La tournée européenne des Wombats pour promouvoir Fix Yourself, Not the World a débuté hier soir sous les meilleures auspices dans une Machine du Moulin Rouge en surchauffe, et nous a rappelé combien leur Art est singulier, dans son mélange inédit de désespoir et d’énergie dansante.
« Let’s dance to Joy Division and celebrate the irony / Everything is going wrong, but we’re so happy ! » (Dansons sur Joy Division et célébrons l’ironie / Tout va mal, mais nous sommes tellement heureux !). C’était en 2007, et les Wombats créaient une petite sensation avec leur mélange de folie punk, d’humour et de désespoir. Beaucoup d’eau a passé sous les ponts depuis, et on a eu l’impression que le groupe s’était un peu banalisé à la recherche du succès commercial… Un succès finalement rencontré par hasard, on le sait, et de manière absurde, via Tik Tok, et leur terrible Greek Tragedy, popularisée à travers son gimmick de claviers. Fix Yourself, Not the World, leur nouvel album sorti en janvier, a resuscité note intérêt pour cette pop music énergique et maligne, baignant dans l’humour… noir, très noir ! La Machine du Moulin Rouge est même complète ce soir pour leur grand retour (et le début de leur tournée sur le Continent)… même si on se rendra compte qu’une bonne partie du public vient de Grande-Bretagne ou de divers pays européens…
19h20 : Un horaire inhabituel pour des Parisiens mais approprié pour le contingent britannique qui est là, et Vistas entament un set de rock carré et sans chichis. Ces Écossais sympathiques nous annoncent que ce concert sera leur premier en dehors du Royaume Uni : bravo, d’autant que le public, très bon enfant, leur réserve un accueil chaleureux. Il y a quelque chose des Fratellis dans cette approche très pop et très « in your face » d’un rock qui ne se soucie pas des modes ni du temps qui passe, qui accepte quelques influences US (un doigt de country ici et là), mais vise un format d’hymnes populaires, faciles à retenir. Rien de mal à ça, au contraire… même si l’inspiration faut quand même largement défaut à Vistas, et qu’on a du mal à leur imaginer un futur…
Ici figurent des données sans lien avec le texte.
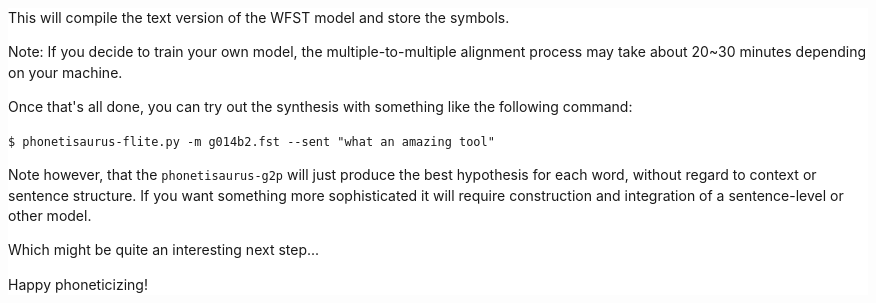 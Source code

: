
 ```
```
This will compile the text version of the WFST model and store the symbols.

Note: If you decide to train your own model, the multiple-to-multiple alignment process may take about 20~30 minutes depending on your machine.

Once that's all done, you can try out the synthesis with something like the following command:
```
$ phonetisaurus-flite.py -m g014b2.fst --sent "what an amazing tool"
```

Note however, that the `phonetisaurus-g2p` will just produce the best hypothesis for each word, without regard to context or sentence structure.  If you want something more sophisticated it will require construction and integration of a sentence-level or other model.

Which might be quite an interesting next step...

Happy phoneticizing! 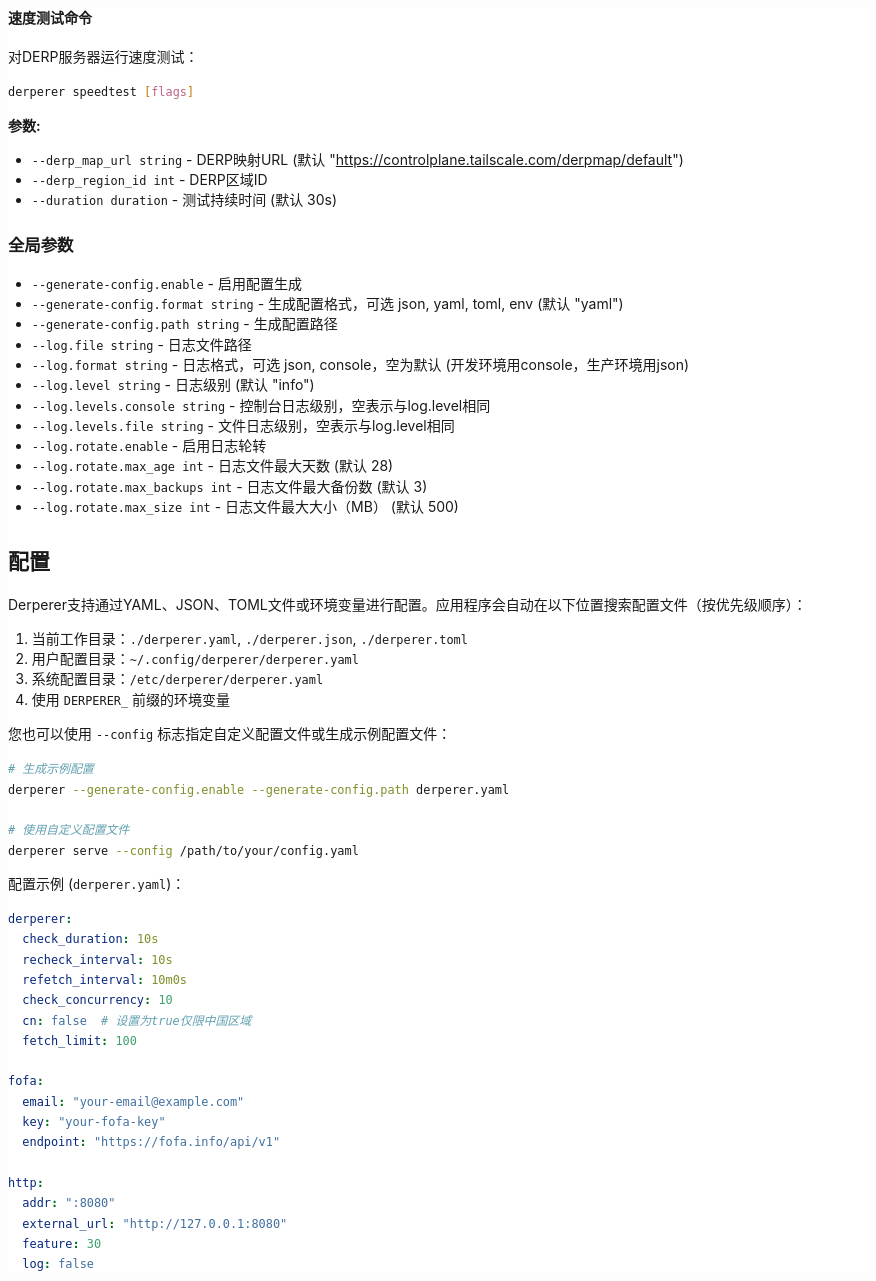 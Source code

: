#### 速度测试命令

对DERP服务器运行速度测试：

```bash
derperer speedtest [flags]
```

**参数:**
- `--derp_map_url string` - DERP映射URL (默认 "https://controlplane.tailscale.com/derpmap/default")
- `--derp_region_id int` - DERP区域ID
- `--duration duration` - 测试持续时间 (默认 30s)

### 全局参数

- `--generate-config.enable` - 启用配置生成
- `--generate-config.format string` - 生成配置格式，可选 json, yaml, toml, env (默认 "yaml")
- `--generate-config.path string` - 生成配置路径
- `--log.file string` - 日志文件路径
- `--log.format string` - 日志格式，可选 json, console，空为默认 (开发环境用console，生产环境用json)
- `--log.level string` - 日志级别 (默认 "info")
- `--log.levels.console string` - 控制台日志级别，空表示与log.level相同
- `--log.levels.file string` - 文件日志级别，空表示与log.level相同
- `--log.rotate.enable` - 启用日志轮转
- `--log.rotate.max_age int` - 日志文件最大天数 (默认 28)
- `--log.rotate.max_backups int` - 日志文件最大备份数 (默认 3)
- `--log.rotate.max_size int` - 日志文件最大大小（MB） (默认 500)

## 配置

Derperer支持通过YAML、JSON、TOML文件或环境变量进行配置。应用程序会自动在以下位置搜索配置文件（按优先级顺序）：

1. 当前工作目录：`./derperer.yaml`, `./derperer.json`, `./derperer.toml`
2. 用户配置目录：`~/.config/derperer/derperer.yaml`
3. 系统配置目录：`/etc/derperer/derperer.yaml`
4. 使用 `DERPERER_` 前缀的环境变量

您也可以使用 `--config` 标志指定自定义配置文件或生成示例配置文件：

```bash
# 生成示例配置
derperer --generate-config.enable --generate-config.path derperer.yaml

# 使用自定义配置文件
derperer serve --config /path/to/your/config.yaml
```

配置示例 (`derperer.yaml`)：

```yaml
derperer:
  check_duration: 10s
  recheck_interval: 10s
  refetch_interval: 10m0s
  check_concurrency: 10
  cn: false  # 设置为true仅限中国区域
  fetch_limit: 100

fofa:
  email: "your-email@example.com"
  key: "your-fofa-key"
  endpoint: "https://fofa.info/api/v1"

http:
  addr: ":8080"
  external_url: "http://127.0.0.1:8080"
  feature: 30
  log: false
```
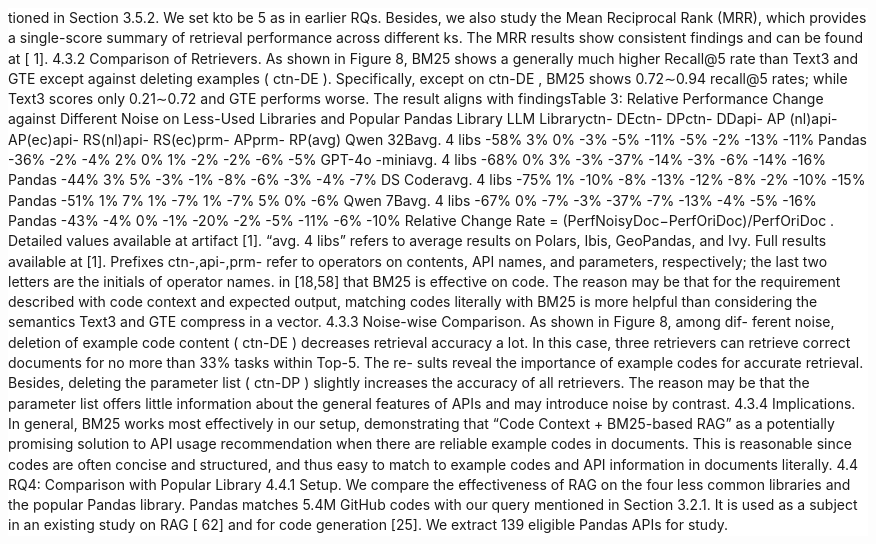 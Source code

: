 tioned in Section 3.5.2. We set kto be 5 as in earlier RQs. Besides,
we also study the Mean Reciprocal Rank (MRR), which provides a
single-score summary of retrieval performance across different ks.
The MRR results show consistent findings and can be found at [ 1].
4.3.2 Comparison of Retrievers. As shown in Figure 8, BM25 shows
a generally much higher Recall@5 rate than Text3 and GTE except
against deleting examples ( ctn-DE ). Specifically, except on ctn-DE ,
BM25 shows 0.72∼0.94 recall@5 rates; while Text3 scores only
0.21∼0.72 and GTE performs worse. The result aligns with findingsTable 3: Relative Performance Change against Different
Noise on Less-Used Libraries and Popular Pandas Library
LLM Libraryctn-
DEctn-
DPctn-
DDapi-
AP (nl)api-
AP(ec)api-
RS(nl)api-
RS(ec)prm-
APprm-
RP(avg)
Qwen
32Bavg. 4 libs -58% 3% 0% -3% -5% -11% -5% -2% -13% -11%
Pandas -36% -2% -4% 2% 0% 1% -2% -2% -6% -5%
GPT-4o
-miniavg. 4 libs -68% 0% 3% -3% -37% -14% -3% -6% -14% -16%
Pandas -44% 3% 5% -3% -1% -8% -6% -3% -4% -7%
DS
Coderavg. 4 libs -75% 1% -10% -8% -13% -12% -8% -2% -10% -15%
Pandas -51% 1% 7% 1% -7% 1% -7% 5% 0% -6%
Qwen
7Bavg. 4 libs -67% 0% -7% -3% -37% -7% -13% -4% -5% -16%
Pandas -43% -4% 0% -1% -20% -2% -5% -11% -6% -10%
Relative Change Rate = (PerfNoisyDoc−PerfOriDoc)/PerfOriDoc . Detailed values available at artifact [1].
“avg. 4 libs” refers to average results on Polars, Ibis, GeoPandas, and Ivy. Full results available at [1].
Prefixes ctn-,api-,prm- refer to operators on contents, API names, and parameters, respectively;
the last two letters are the initials of operator names.
in [18,58] that BM25 is effective on code. The reason may be that for
the requirement described with code context and expected output,
matching codes literally with BM25 is more helpful than considering
the semantics Text3 and GTE compress in a vector.
4.3.3 Noise-wise Comparison. As shown in Figure 8, among dif-
ferent noise, deletion of example code content ( ctn-DE ) decreases
retrieval accuracy a lot. In this case, three retrievers can retrieve
correct documents for no more than 33% tasks within Top-5. The re-
sults reveal the importance of example codes for accurate retrieval.
Besides, deleting the parameter list ( ctn-DP ) slightly increases the
accuracy of all retrievers. The reason may be that the parameter
list offers little information about the general features of APIs and
may introduce noise by contrast.
4.3.4 Implications. In general, BM25 works most effectively in our
setup, demonstrating that “Code Context + BM25-based RAG” as a
potentially promising solution to API usage recommendation when
there are reliable example codes in documents. This is reasonable
since codes are often concise and structured, and thus easy to match
to example codes and API information in documents literally.
4.4 RQ4: Comparison with Popular Library
4.4.1 Setup. We compare the effectiveness of RAG on the four less
common libraries and the popular Pandas library. Pandas matches
5.4M GitHub codes with our query mentioned in Section 3.2.1. It
is used as a subject in an existing study on RAG [ 62] and for code
generation [25]. We extract 139 eligible Pandas APIs for study.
20h20 : Il est quelque part rassurant de voir un groupe qui, en presque 20 ans d’existence, a conservé les mêmes membres, son trio de base : Matthew Murphy, le leader, le « poète torturé », qui a minci au fil des années et arbore un look et une coupe de cheveux beaucoup plus sages, Tord Øverland Knudsen, incroyable bassiste bondissant, qui assure le spectacle quasi à lui seul et déverse une bonne humeur inaltérable même sur les chansons les plus tragiques, et Dan Haggis, qui parle un français impeccable, et sera notre interlocuteur permanent pendant les riches une heure et trente-cinq minutes de set. Le fait que ces trois-là soient aussi dissemblables, et donc complémentaires, explique certainement la bonne tenue du groupe à travers les années, et son obstination à creuser avec un indéniable talent un sillon assez inhabituel, celui de la pop « intelligente » faisant le grand écart entre la tradition punk et le mainstream.
En démarrant le set par les deux mêmes titres, tous deux accrocheurs, du nouvel album, Flip Me Upside Down (une véritable bombe, et une excellente ouverture de la soirée…) et This Car Drives All by Itself, The Wombats placent clairement cette tournée sous le signe du nouvel album. Comme il est excellent, on ne saurait que s’en réjouir : la setlist inclura finalement neuf des onze chansons du disque ! Et d’ailleurs, on ne peut s’empêcher de trouver Moving to New York, premier titre rescapé des débuts, un peu… usé : sans doute trop joué, il a un aspect mécanique qu’on ne retrouve pas dans les nouvelles chansons, plus riches, plus complexes. Contrairement à ce que nous imaginions, et à la majorité des groupes, les Wombats se bonifieraient-ils avec l’âge ?
Le public, majoritairement féminin, sera à fond du début à la fin du concert, qui, fait assez rare pour être signalé, ne marquera aucune faiblesse : les Wombats ont désormais un songbook en or massif, qui leur permet d’envisager l’avenir avec sérénité. En alternant bijoux pop (People Don’t Change People, Time Does…) et accélérations dansantes (Ready for the High, avec cette voix de fausset qui évoque Two Door Cinema Club, Techno Fan…), permettant d’injecter de l’adrénaline à doses régulières, le trio nous tient clairement à sa merci. Après, chacun aura son content en fonction de ses goûts : nous retiendrons le terrible Everything I Love Is Going to Die, l’une des meilleures illustrations possibles de l’art de Matthew Murphy pour écrire des chansons (presque) gaies sur des sujets (totalement) dépressifs : « Everything I love is going to die / So baby keep your big mouth shut and stop wasting my time / Icarus was my best friend / So I’m gonna make him proud in the end » (Tout ce que j’aime va mourir / Alors ferme ta grande gueule et arrête de me faire perdre mon temps / Icare était mon meilleur ami / Alors je vais le rendre fier à la fin…).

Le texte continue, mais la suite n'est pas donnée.